A few minor quibbles with expression and with balance between singers and the orchestra, but overall Glimmerglass' "Jenufa" was a delight, though difficult, and a triumph, though tragic.
In short, it was truly outstanding. The principal female characters (Jenufa, her step-mother Kostelnicka and her grandmother Burjya) carried the performance, with capable performances from the prinicipal males. As Jenufa, Maria Kanyova had just the right body type and mannerisms to play the frail, put-upon lead. As the Kostelnicka, a stern, devoutly religious woman, Elizabeth Byrne showed excellent emotional range, initially assertive and domineering, then devious and self-doubting, and finally crippled and haunted by the nearly unspeakable crime she commits. Both had excellent soprano voices, equally skilled in both smooth, lyrical passages and more rhythmic, quasi-recitative sections.

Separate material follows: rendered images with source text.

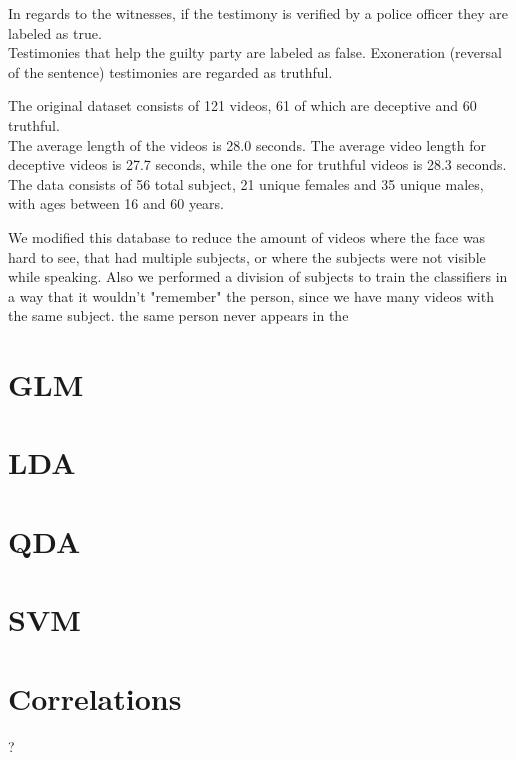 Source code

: In regards to the witnesses, if the testimony is verified by a police officer they are labeled as true. \\ Testimonies that help the guilty party are labeled as false. Exoneration (reversal of the sentence) testimonies are regarded as truthful.

The original dataset consists of 121 videos, 61 of which are deceptive and 60 truthful. \\
The average length of the videos is 28.0 seconds. The average video length for deceptive videos is 27.7 seconds, while the one for truthful videos is 28.3 seconds. \\
The data consists of 56 total subject, 21 unique females and 35 unique males, with ages between 16 and 60 years.


We modified this database to reduce the amount of videos where the face was hard to see, that had multiple subjects, or where the subjects were not visible while speaking.
Also we performed a division of subjects to train the classifiers in a way that it wouldn't "remember" the person, since we have many videos with the same subject. 
the same person never appears in the 



\section{GLM}

\section{LDA}

\section{QDA}

\section{SVM}

\section{Correlations} ? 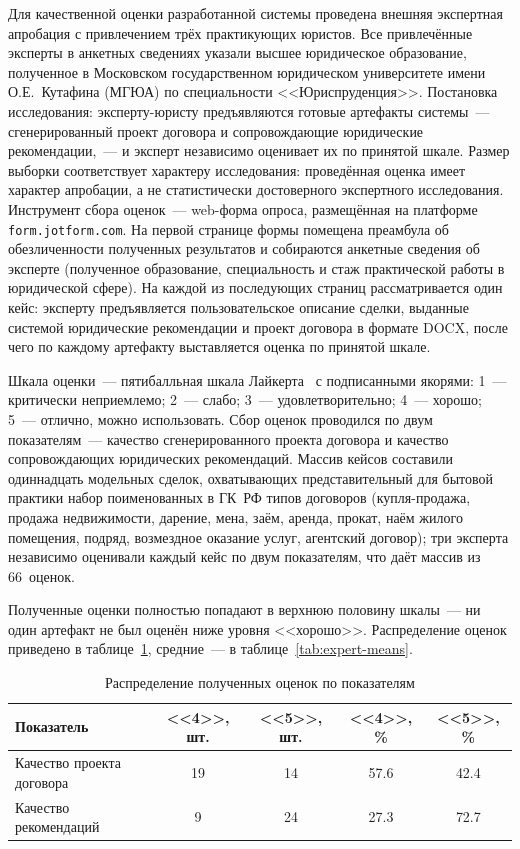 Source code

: Для качественной оценки разработанной системы проведена внешняя экспертная апробация с привлечением трёх практикующих юристов. Все привлечённые эксперты в анкетных сведениях указали высшее юридическое образование, полученное в Московском государственном юридическом университете имени О.Е.~Кутафина (МГЮА) по специальности <<Юриспруденция>>. Постановка исследования: эксперту-юристу предъявляются готовые артефакты системы~--- сгенерированный проект договора и сопровождающие юридические рекомендации,~--- и эксперт независимо оценивает их по принятой шкале. Размер выборки соответствует характеру исследования: проведённая оценка имеет характер апробации, а не статистически достоверного экспертного исследования. Инструмент сбора оценок~--- web-форма опроса, размещённая на платформе \texttt{form.jotform.com}. На первой странице формы помещена преамбула об обезличенности полученных результатов и собираются анкетные сведения об эксперте (полученное образование, специальность и стаж практической работы в юридической сфере). На каждой из последующих страниц рассматривается один кейс: эксперту предъявляется пользовательское описание сделки, выданные системой юридические рекомендации и проект договора в формате DOCX, после чего по каждому артефакту выставляется оценка по принятой шкале.

Шкала оценки~--- пятибалльная шкала Лайкерта~\cite{likert1932} с подписанными якорями: 1~--- критически неприемлемо; 2~--- слабо; 3~--- удовлетворительно; 4~--- хорошо; 5~--- отлично, можно использовать. Сбор оценок проводился по двум показателям~--- качество сгенерированного проекта договора и качество сопровождающих юридических рекомендаций. Массив кейсов составили одиннадцать модельных сделок, охватывающих представительный для бытовой практики набор поименованных в ГК~РФ типов договоров (купля-продажа, продажа недвижимости, дарение, мена, заём, аренда, прокат, наём жилого помещения, подряд, возмездное оказание услуг, агентский договор); три эксперта независимо оценивали каждый кейс по двум показателям, что даёт массив из 66~оценок.

Полученные оценки полностью попадают в верхнюю половину шкалы~--- ни один артефакт не был оценён ниже уровня <<хорошо>>. Распределение оценок приведено в таблице~\ref{tab:expert-distribution}, средние~--- в таблице~\ref{tab:expert-means}.

\begin{table}[H]
\caption{Распределение полученных оценок по показателям}
\label{tab:expert-distribution}
\renewcommand{\arraystretch}{1.20}
\begin{tabularx}{\textwidth}{|>{\raggedright\arraybackslash}X|c|c|c|c|} \hline
\textbf{Показатель} & \textbf{<<4>>, шт.} & \textbf{<<5>>, шт.} & \textbf{<<4>>, \%} & \textbf{<<5>>, \%} \\ \hline
Качество проекта договора & 19 & 14 & 57.6 & 42.4 \\ \hline
Качество рекомендаций & 9 & 24 & 27.3 & 72.7 \\ \hline
\end{tabularx}
\end{table}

From the third row of the 900-or-so seat auditorium, the orchestra occasionally proved too powerful in accompanying the singers as they played a dense, rhythmically-complex score. All of the singers had a moment or two or being drowned out by the orchestra, most notably tenor Roger Honeywell, who played the lowly, lovelorn mill worker Laca, who was covered up even during his some of his most intense moments during the first act. Honeywell came on strong during the more emotionally-understated second act, overshadowing the other male lead, Scott Piper. Piper was flat and largely uninteresting as the puffed-up mill owner Steva, keeping his hands in his pockets for much of the production, even during the tumultuous accusations of the third act. Both had fine voices, but Honeywell brought much more character and expression to his role.
The setting of the opera by director Jonathan Miller in the American Midwest of the early 20th century brought just the right atmosphere of desperation to the proceedings. Simple, sometimes dingy costumes; a spare, rickety-looking front porch; stained and faded wallpaper on the house's interior -- all of these staging elements underscored the drama's hard-bitten emotional core. All of the principal characters are looking for something *more*, whether in love, escape, the hope of a new child, or spiritual transcendence. And it just isn't there. Solace can't be found in the landscape; in one of her supplicant prayer, Jenufa calls her home "the valley of tears." The characters cling to whatever they can, and ultimately end up smothering their hopes. Though Jenufa and Laca are in love and together at the opera's end (here I'll omit the familiar but, in this production, newly unsettling entanglements of the plot), they are in tears and clutching one another hands desperately. Neither has what they sought the way they hoped to have it, and that idea is at the heart of the work's tragedy.
A few minor quibbles with expression and with balance between singers and the orchestra, but overall Glimmerglass' "Jenufa" was a delight, though difficult, and a triumph, though tragic.